**Exercise brief:**
Each record that follows should be duplicated exactly, except for its pictures.

**The records:**
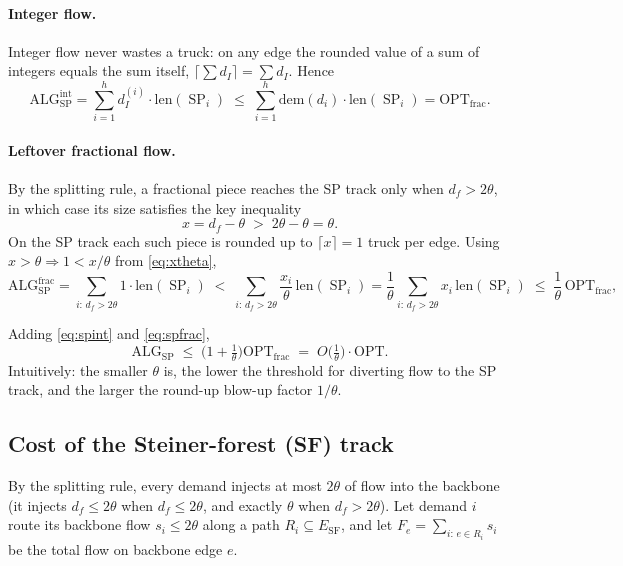 \documentclass[11pt]{article}
\theoremstyle{definition}
\theoremstyle{remark}
\newcommand{\OPT}{\mathrm{OPT}}
\newcommand{\OPTfrac}{\OPT_{\mathrm{frac}}}
\newcommand{\ALG}{\mathrm{ALG}}
\newcommand{\ALGSP}{\ALG_{\mathrm{SP}}}
\newcommand{\ESF}{E_{\mathrm{SF}}}
\newcommand{\dem}{\mathrm{dem}}
\newcommand{\len}{\mathrm{len}}
\DeclareMathOperator{\SP}{SP}
\begin{document}
\paragraph{Integer flow.} Integer flow never wastes a truck: on any edge the rounded value of a sum
of integers equals the sum itself, $\lceil\sum d_I\rceil=\sum d_I$. Hence
\begin{equation}\label{eq:spint}
  \ALGSP^{\mathrm{int}}=\sum_{i=1}^{h} d_I^{(i)}\cdot\len(\SP_i)
  \;\le\;\sum_{i=1}^{h}\dem(d_i)\cdot\len(\SP_i)=\OPTfrac .
\end{equation}

\paragraph{Leftover fractional flow.} By the splitting rule, a fractional piece reaches the SP track
only when $d_f>2\theta$, in which case its size satisfies the key inequality
\begin{equation}\label{eq:xtheta}
  x=d_f-\theta \;>\; 2\theta-\theta=\theta .
\end{equation}
On the SP track each such piece is rounded up to $\lceil x\rceil=1$ truck per edge. Using
$x>\theta\Rightarrow 1<x/\theta$ from \eqref{eq:xtheta},
\begin{equation}\label{eq:spfrac}
  \ALGSP^{\mathrm{frac}}
  =\sum_{i:\,d_f>2\theta} 1\cdot\len(\SP_i)
  \;<\;\sum_{i:\,d_f>2\theta}\frac{x_i}{\theta}\,\len(\SP_i)
  =\frac1\theta\sum_{i:\,d_f>2\theta} x_i\,\len(\SP_i)
  \;\le\;\frac1\theta\,\OPTfrac ,
\end{equation}

Adding \eqref{eq:spint} and \eqref{eq:spfrac},
\begin{equation}\label{eq:sp}
  \boxed{\;\ALGSP \;\le\; \Big(1+\tfrac1\theta\Big)\OPTfrac
  \;=\; O\!\Big(\tfrac1\theta\Big)\cdot\OPT.\;}
\end{equation}
Intuitively: the smaller $\theta$ is, the lower the threshold for diverting flow to the SP track, and
the larger the round-up blow-up factor $1/\theta$.

\subsection{Cost of the Steiner-forest (SF) track}

By the splitting rule, every demand injects at most $2\theta$ of flow into the backbone (it injects
$d_f\le 2\theta$ when $d_f\le 2\theta$, and exactly $\theta$ when $d_f>2\theta$). Let demand $i$ route
its backbone flow $s_i\le 2\theta$ along a path $R_i\subseteq\ESF$, and let $F_e=\sum_{i:\,e\in R_i}s_i$
be the total flow on backbone edge $e$.
\end{document}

**Exercise result:**
 \documentclass[11pt]{article}
\theoremstyle{definition}
\theoremstyle{remark}
\newcommand{\OPT}{\mathrm{OPT}}
\newcommand{\OPTfrac}{\OPT_{\mathrm{frac}}}
\newcommand{\ALG}{\mathrm{ALG}}
\newcommand{\ALGSP}{\ALG_{\mathrm{SP}}}
\newcommand{\ESF}{E_{\mathrm{SF}}}
\newcommand{\dem}{\mathrm{dem}}
\newcommand{\len}{\mathrm{len}}
\DeclareMathOperator{\SP}{SP}
\begin{document}
\paragraph{Integer flow.} Integer flow never wastes a truck: on any edge the rounded value of a sum
of integers equals the sum itself, $\lceil\sum d_I\rceil=\sum d_I$. Hence
\begin{equation}\label{eq:spint}
  \ALGSP^{\mathrm{int}}=\sum_{i=1}^{h} d_I^{(i)}\cdot\len(\SP_i)
  \;\le\;\sum_{i=1}^{h}\dem(d_i)\cdot\len(\SP_i)=\OPTfrac .
\end{equation}

\paragraph{Leftover fractional flow.} By the splitting rule, a fractional piece reaches the SP track
only when $d_f>2\theta$, in which case its size satisfies the key inequality
\begin{equation}\label{eq:xtheta}
  x=d_f-\theta \;>\; 2\theta-\theta=\theta .
\end{equation}
On the SP track each such piece is rounded up to $\lceil x\rceil=1$ truck per edge. Using
$x>\theta\Rightarrow 1<x/\theta$ from \eqref{eq:xtheta},
\begin{equation}\label{eq:spfrac}
  \ALGSP^{\mathrm{frac}}
  =\sum_{i:\,d_f>2\theta} 1\cdot\len(\SP_i)
  \;<\;\sum_{i:\,d_f>2\theta}\frac{x_i}{\theta}\,\len(\SP_i)
  =\frac1\theta\sum_{i:\,d_f>2\theta} x_i\,\len(\SP_i)
  \;\le\;\frac1\theta\,\OPTfrac ,
\end{equation}

Adding \eqref{eq:spint} and \eqref{eq:spfrac},
\begin{equation}\label{eq:sp}
  \boxed{\;\ALGSP \;\le\; \Big(1+\tfrac1\theta\Big)\OPTfrac
  \;=\; O\!\Big(\tfrac1\theta\Big)\cdot\OPT.\;}
\end{equation}
Intuitively: the smaller $\theta$ is, the lower the threshold for diverting flow to the SP track, and
the larger the round-up blow-up factor $1/\theta$.

\subsection{Cost of the Steiner-forest (SF) track}

By the splitting rule, every demand injects at most $2\theta$ of flow into the backbone (it injects
$d_f\le 2\theta$ when $d_f\le 2\theta$, and exactly $\theta$ when $d_f>2\theta$). Let demand $i$ route
its backbone flow $s_i\le 2\theta$ along a path $R_i\subseteq\ESF$, and let $F_e=\sum_{i:\,e\in R_i}s_i$
be the total flow on backbone edge $e$.
\end{document}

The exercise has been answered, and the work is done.